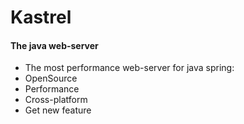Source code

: # Kastrel
#### The java web-server
- The most performance web-server for java spring:
- OpenSource
- Performance
- Cross-platform
- Get new feature
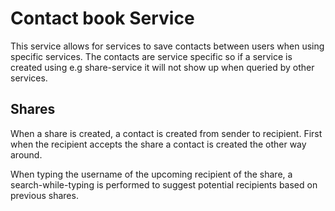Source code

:# Contact book Service

This service allows for services to save contacts between users when using specific services.
The contacts are service specific so if a service is created using e.g share-service it will
not show up when queried by other services. 

## Shares

When a share is created, a contact is created from sender to recipient. First when the recipient 
accepts the share a contact is created the other way around.

When typing the username of the upcoming recipient of the share, a search-while-typing is 
performed to suggest potential recipients based on previous shares.
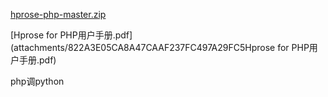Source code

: [hprose-php-master.zip](attachments/04CABD4C489B40059C6961750380BA0Ahprose-php-master.zip)

[Hprose for PHP用户手册.pdf](attachments/822A3E05CA8A47CAAF237FC497A29FC5Hprose for PHP用户手册.pdf)

php调python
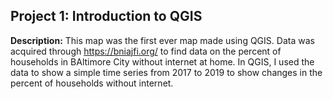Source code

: ## Project 1: Introduction to QGIS

**Description:** This map was the first ever map made using QGIS. Data was acquired through https://bniajfi.org/ to find data on the percent of households in BAltimore City without internet at home. In QGIS, I used the data to show a simple time series from 2017 to 2019 to show changes in the percent of households without internet. 


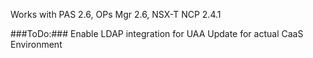 Works with PAS 2.6, OPs Mgr 2.6, NSX-T NCP 2.4.1

###ToDo:###
Enable LDAP integration for UAA
Update for actual CaaS Environment
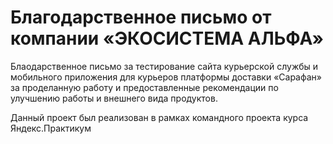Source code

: # Благодарственное письмо от компании «ЭКОСИСТЕМА АЛЬФА»
Блаодарственное письмо за тестирование сайта курьерской службы и мобильного приложения для курьеров платформы доставки «Сарафан» за проделанную работу и предоставленные рекомендации по улучшению работы и внешнего вида продуктов.

Данный проект был реализован в рамках командного проекта курса Яндекс.Практикум
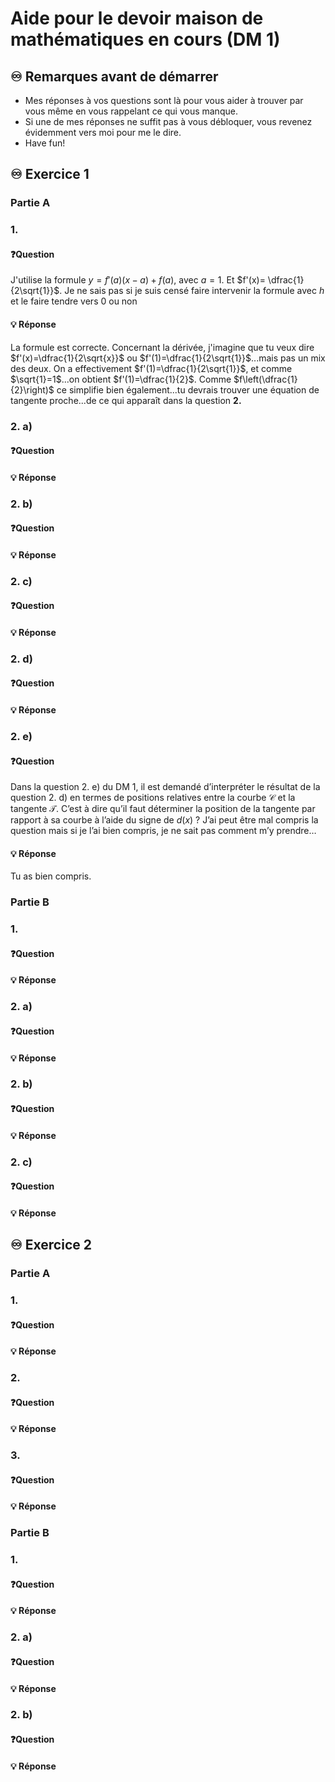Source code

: # Aide pour le devoir maison de mathématiques en cours (DM 1)
## ♾️ Remarques avant de démarrer
- Mes réponses à vos questions sont là pour vous aider à trouver par vous même en vous rappelant ce qui vous manque.
- Si une de mes réponses ne suffit pas à vous débloquer, vous revenez évidemment vers moi pour me le dire.
- Have fun!

## ♾️ Exercice 1

### Partie A

### 1.
#### ❓Question

J'utilise la formule $y=f'(a)(x-a)+f(a)$, avec $a=1$. Et $f'(x)= \dfrac{1}{2\sqrt{1}}$.
Je ne sais pas si je suis censé faire intervenir la formule avec $h$ et le faire tendre vers 0 ou non
####  💡 Réponse
La formule est correcte.
Concernant la dérivée, j'imagine que tu veux dire $f'(x)=\dfrac{1}{2\sqrt{x}}$ ou $f'(1)=\dfrac{1}{2\sqrt{1}}$...mais pas un mix des deux.
On a effectivement $f'(1)=\dfrac{1}{2\sqrt{1}}$, et comme $\sqrt{1}=1$...on obtient $f'(1)=\dfrac{1}{2}$.
Comme $f\left(\dfrac{1}{2}\right)$ ce simplifie bien également...tu devrais trouver une équation de tangente proche...de ce qui apparaît dans la question **2.**

### 2. a)
#### ❓Question
####  💡 Réponse

### 2. b)
#### ❓Question
####  💡 Réponse

### 2. c)
#### ❓Question
####  💡 Réponse

### 2. d)
#### ❓Question
####  💡 Réponse

### 2. e)
#### ❓Question

Dans la question 2. e) du DM 1, il est demandé d’interpréter le résultat de la question 2. d) en termes de positions relatives entre la courbe $\mathcal{C}$ et la tangente $\mathcal{T}$. C’est à dire qu’il faut déterminer la position de la tangente par rapport à sa courbe à l’aide du signe de $d(x)$ ? J’ai peut être mal compris la question mais si je l’ai bien compris, je ne sait pas comment m’y prendre…
####  💡 Réponse

Tu as bien compris.


### Partie B

### 1. 
#### ❓Question
####  💡 Réponse

### 2. a)
#### ❓Question
####  💡 Réponse

### 2. b)
#### ❓Question
####  💡 Réponse

### 2. c)
#### ❓Question
####  💡 Réponse


## ♾️ Exercice 2

### Partie A

### 1.
#### ❓Question
#### 💡 Réponse

### 2.
#### ❓Question
#### 💡 Réponse

### 3.
#### ❓Question
#### 💡 Réponse

### Partie B

### 1.
#### ❓Question
#### 💡 Réponse

### 2. a)
#### ❓Question
#### 💡 Réponse

### 2. b)
#### ❓Question

#### 💡 Réponse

****************

Work item: Before copying the data, remove the pictures. Then repeat the rest exactly.

Answer box:
Source code

: # Kastrel
#### The java web-server
- The most performance web-server for java spring:
- OpenSource
- Performance
- Cross-platform
- Get new feature
Source code

:# Contact book Service

This service allows for services to save contacts between users when using specific services.
The contacts are service specific so if a service is created using e.g share-service it will
not show up when queried by other services. 

## Shares

When a share is created, a contact is created from sender to recipient. First when the recipient 
accepts the share a contact is created the other way around.

When typing the username of the upcoming recipient of the share, a search-while-typing is 
performed to suggest potential recipients based on previous shares.
Source code

: [hprose-php-master.zip](attachments/04CABD4C489B40059C6961750380BA0Ahprose-php-master.zip)

[Hprose for PHP用户手册.pdf](attachments/822A3E05CA8A47CAAF237FC497A29FC5Hprose for PHP用户手册.pdf)

php调python
Source code

: ## Project 1: Introduction to QGIS

**Description:** This map was the first ever map made using QGIS. Data was acquired through https://bniajfi.org/ to find data on the percent of households in BAltimore City without internet at home. In QGIS, I used the data to show a simple time series from 2017 to 2019 to show changes in the percent of households without internet. 


 Works with PAS 2.6, OPs Mgr 2.6, NSX-T NCP 2.4.1

###ToDo:###
Enable LDAP integration for UAA
Update for actual CaaS Environment
Source code

: # Благодарственное письмо от компании «ЭКОСИСТЕМА АЛЬФА»
Блаодарственное письмо за тестирование сайта курьерской службы и мобильного приложения для курьеров платформы доставки «Сарафан» за проделанную работу и предоставленные рекомендации по улучшению работы и внешнего вида продуктов.

Данный проект был реализован в рамках командного проекта курса Яндекс.Практикум
Source code

: # Aide pour le devoir maison de mathématiques en cours (DM 1)
## ♾️ Remarques avant de démarrer
- Mes réponses à vos questions sont là pour vous aider à trouver par vous même en vous rappelant ce qui vous manque.
- Si une de mes réponses ne suffit pas à vous débloquer, vous revenez évidemment vers moi pour me le dire.
- Have fun!

## ♾️ Exercice 1

### Partie A

### 1.
#### ❓Question

J'utilise la formule $y=f'(a)(x-a)+f(a)$, avec $a=1$. Et $f'(x)= \dfrac{1}{2\sqrt{1}}$.
Je ne sais pas si je suis censé faire intervenir la formule avec $h$ et le faire tendre vers 0 ou non
####  💡 Réponse
La formule est correcte.
Concernant la dérivée, j'imagine que tu veux dire $f'(x)=\dfrac{1}{2\sqrt{x}}$ ou $f'(1)=\dfrac{1}{2\sqrt{1}}$...mais pas un mix des deux.
On a effectivement $f'(1)=\dfrac{1}{2\sqrt{1}}$, et comme $\sqrt{1}=1$...on obtient $f'(1)=\dfrac{1}{2}$.
Comme $f\left(\dfrac{1}{2}\right)$ ce simplifie bien également...tu devrais trouver une équation de tangente proche...de ce qui apparaît dans la question **2.**

### 2. a)
#### ❓Question
####  💡 Réponse

### 2. b)
#### ❓Question
####  💡 Réponse

### 2. c)
#### ❓Question
####  💡 Réponse

### 2. d)
#### ❓Question
####  💡 Réponse

### 2. e)
#### ❓Question

Dans la question 2. e) du DM 1, il est demandé d’interpréter le résultat de la question 2. d) en termes de positions relatives entre la courbe $\mathcal{C}$ et la tangente $\mathcal{T}$. C’est à dire qu’il faut déterminer la position de la tangente par rapport à sa courbe à l’aide du signe de $d(x)$ ? J’ai peut être mal compris la question mais si je l’ai bien compris, je ne sait pas comment m’y prendre…
####  💡 Réponse

Tu as bien compris.


### Partie B

### 1. 
#### ❓Question
####  💡 Réponse

### 2. a)
#### ❓Question
####  💡 Réponse

### 2. b)
#### ❓Question
####  💡 Réponse

### 2. c)
#### ❓Question
####  💡 Réponse


## ♾️ Exercice 2

### Partie A

### 1.
#### ❓Question
#### 💡 Réponse

### 2.
#### ❓Question
#### 💡 Réponse

### 3.
#### ❓Question
#### 💡 Réponse

### Partie B

### 1.
#### ❓Question
#### 💡 Réponse

### 2. a)
#### ❓Question
#### 💡 Réponse

### 2. b)
#### ❓Question

#### 💡 Réponse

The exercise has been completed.